Presentation at JCrete.org

Robbe Pincket robbepincket at live.be
Mon Jul 24 08:54:15 UTC 2023


Hi David

I feel like I need to disagree on some points. The reason we had the log4j incident was not because people couldn’t validate their inputs, but a misuse of the api (imho due to a bad design decision).
The line `logger.info(value);` did not mean ‘log this value’ like most people expected it to mean, but instead ‘use this value as a format string’.
In my mind this is not unlike passing a user provided untrusted to `printf` in C.

Having a `LOG.”value: \{value}”` would solve this issue. You can’t provide a user provided untrusted string to the logger, only as one of the interpolation arguments, which in any reasonable design wouldn’t be interpreted as a template, only the string the programmer hardcoded into their code gets any template expansion. This means invoking a logger in the way Rémi wants to be able to invoke a logger, would have been more safe, and not less safe then we did (/do) with log4j.

This does not mean I think having side effects to string interpolation is a good idea, and it also doesn’t mean that you can’t get this same safety with side effect free interpolation. If the logger’s log methods have an overload for a `Templated` object that would be returned by the `LOG.”...”` interpolation, one could just not template expand any `Strings` passed to the logger.
Having `logger.info(LOG.”value: \{value}”)` is a bit more unwieldly to some than just `LOG.”value: \{value}”`, so I think it’s gonna be inevitable that people are gonna add sideeffects somewhere to interpolations.

Kind regards
Robbe Pincket


________________________________
Van: amber-dev <amber-dev-retn at openjdk.org> namens David Alayachew <davidalayachew at gmail.com>
Verzonden: Monday, July 24, 2023 12:32:16 AM
Aan: forax at univ-mlv.fr <forax at univ-mlv.fr>
CC: Brian Goetz <brian.goetz at oracle.com>; amber-dev <amber-dev at openjdk.org>
Onderwerp: Re: Presentation at JCrete.org

Hello Rémi,

> May i ask why ?
>
> A logger process interpolated strings, combined with the
> new shiny syntax of the template processor, make sense to
> me.

1. Isn't the entire purpose of String interpolation to (safely) go from raw, unsanitized inputs into a fully formed String?

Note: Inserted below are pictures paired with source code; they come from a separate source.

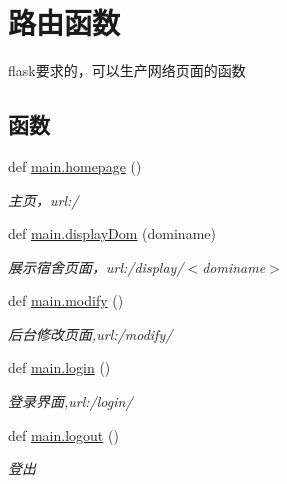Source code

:\hypertarget{group___xE8_xB7_xAF_xE7_x94_xB1_xE5_x87_xBD_xE6_x95_xB0}{}\section{路由函数}
\label{group___xE8_xB7_xAF_xE7_x94_xB1_xE5_x87_xBD_xE6_x95_xB0}


flask要求的，可以生产网络页面的函数  


\subsection*{函数}
\begin{DoxyCompactItemize}
\item 
def \mbox{\hyperlink{group___xE8_xB7_xAF_xE7_x94_xB1_xE5_x87_xBD_xE6_x95_xB0_gab78667d84f4fdf0575af2adb306417c4}{main.\+homepage}} ()
\begin{DoxyCompactList}\small\item\em 主页，url\+:\textquotesingle{}/\textquotesingle{} \end{DoxyCompactList}\item 
def \mbox{\hyperlink{group___xE8_xB7_xAF_xE7_x94_xB1_xE5_x87_xBD_xE6_x95_xB0_ga037a19c20276c539ad0c761b8d54e36f}{main.\+display\+Dom}} (dominame)
\begin{DoxyCompactList}\small\item\em 展示宿舍页面，url\+:\textquotesingle{}/display/$<$dominame$>$\textquotesingle{} \end{DoxyCompactList}\item 
def \mbox{\hyperlink{group___xE8_xB7_xAF_xE7_x94_xB1_xE5_x87_xBD_xE6_x95_xB0_gac7ef9122c03a3279b6d1d904f4a16150}{main.\+modify}} ()
\begin{DoxyCompactList}\small\item\em 后台修改页面,url\+:\textquotesingle{}/modify/\textquotesingle{} \end{DoxyCompactList}\item 
def \mbox{\hyperlink{group___xE8_xB7_xAF_xE7_x94_xB1_xE5_x87_xBD_xE6_x95_xB0_ga4a5118733a16e40bc747937152312ab0}{main.\+login}} ()
\begin{DoxyCompactList}\small\item\em 登录界面,url\+:\textquotesingle{}/login/\textquotesingle{} \end{DoxyCompactList}\item 
def \mbox{\hyperlink{group___xE8_xB7_xAF_xE7_x94_xB1_xE5_x87_xBD_xE6_x95_xB0_ga6065500a38cb05f19a9613bdc7ac05f1}{main.\+logout}} ()
\begin{DoxyCompactList}\small\item\em 登出 \end{DoxyCompactList}\item 

\end{DoxyCompactItemize}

Java allows us to go one step further and create output values other than a String, since doing so aligns perfectly with the broad goal of interpolation -- take raw inputs, sanitize them, and produce a clean, validated output. The JEP even says so in the final bullet of the goals section -- "Enable the creation of non-string values computed from literal text and embedded expressions without having to transit through an intermediate string representation." -- https://openjdk.org/jeps/430

2. And isn't the entire point why the Java team thought this was worth doing was not (just) because it was a simple boilerplate reduction, but because String interpolation is pretty much the front door for injection attacks? So, by attaching the "safe way" to the new shiny syntax, they have incentivized the right way for all developers.

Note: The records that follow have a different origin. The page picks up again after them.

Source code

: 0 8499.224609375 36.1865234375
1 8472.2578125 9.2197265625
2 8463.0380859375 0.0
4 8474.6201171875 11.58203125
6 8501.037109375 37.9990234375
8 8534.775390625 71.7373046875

With both of those in mind, it becomes clear that mixing side effects with String interpolation makes String interpolation inherently unsafe.

For example, let's think through your Logger example.

We just got finished (?) dealing with log4j. Somebody clever exploited our loggers, allowing them to download and execute scripts from the outside world.

If I were using your logger, where exactly would I perform validations to address this new threat? Yes, I know most of us just upgraded to the version that turned that feature off by default, but assume that you still need that feature. Because of the way your logger is designed, you have actually made it HARDER for the developer to validate the incoming request, not easier.

Maybe I could stick the validations in the logger itself? But what if I don't need those validations at every call site, only the service edges? Must I slow down all other log requests to defend myself in situations where it is not possible to be exploited?

Should I validate my String before putting it into the Logger? But now the design of your Logger forces me to do low-level validation on raw objects. String Templates allow me to output a "richer" object, which can enable richer validations. For example, if the logger takes in String a, b, and c, then a, b, and c on their own might not create a url, but together they do. I know a url on its own doesn't execute code, but you see my point. The point is, because your Logger won't let me check the outputs before using them, I must perform my validation on the "more raw" data inputs instead. This makes things harder to validate in some cases, and may require that I duplicate work that could be done by the Logger String Template (creating the "rich" output object) in order to make sure I am safe.

Alternatively, I could create different loggers that do different validations, or just forgoe validations entirely, but that's just moving the problem and complicating your solution. What if some call sites are vulnerable to ExploitA, others are vulnerable to ExploitB, and others are vulnerable to both? Do you plan to permutate through them all as individual types?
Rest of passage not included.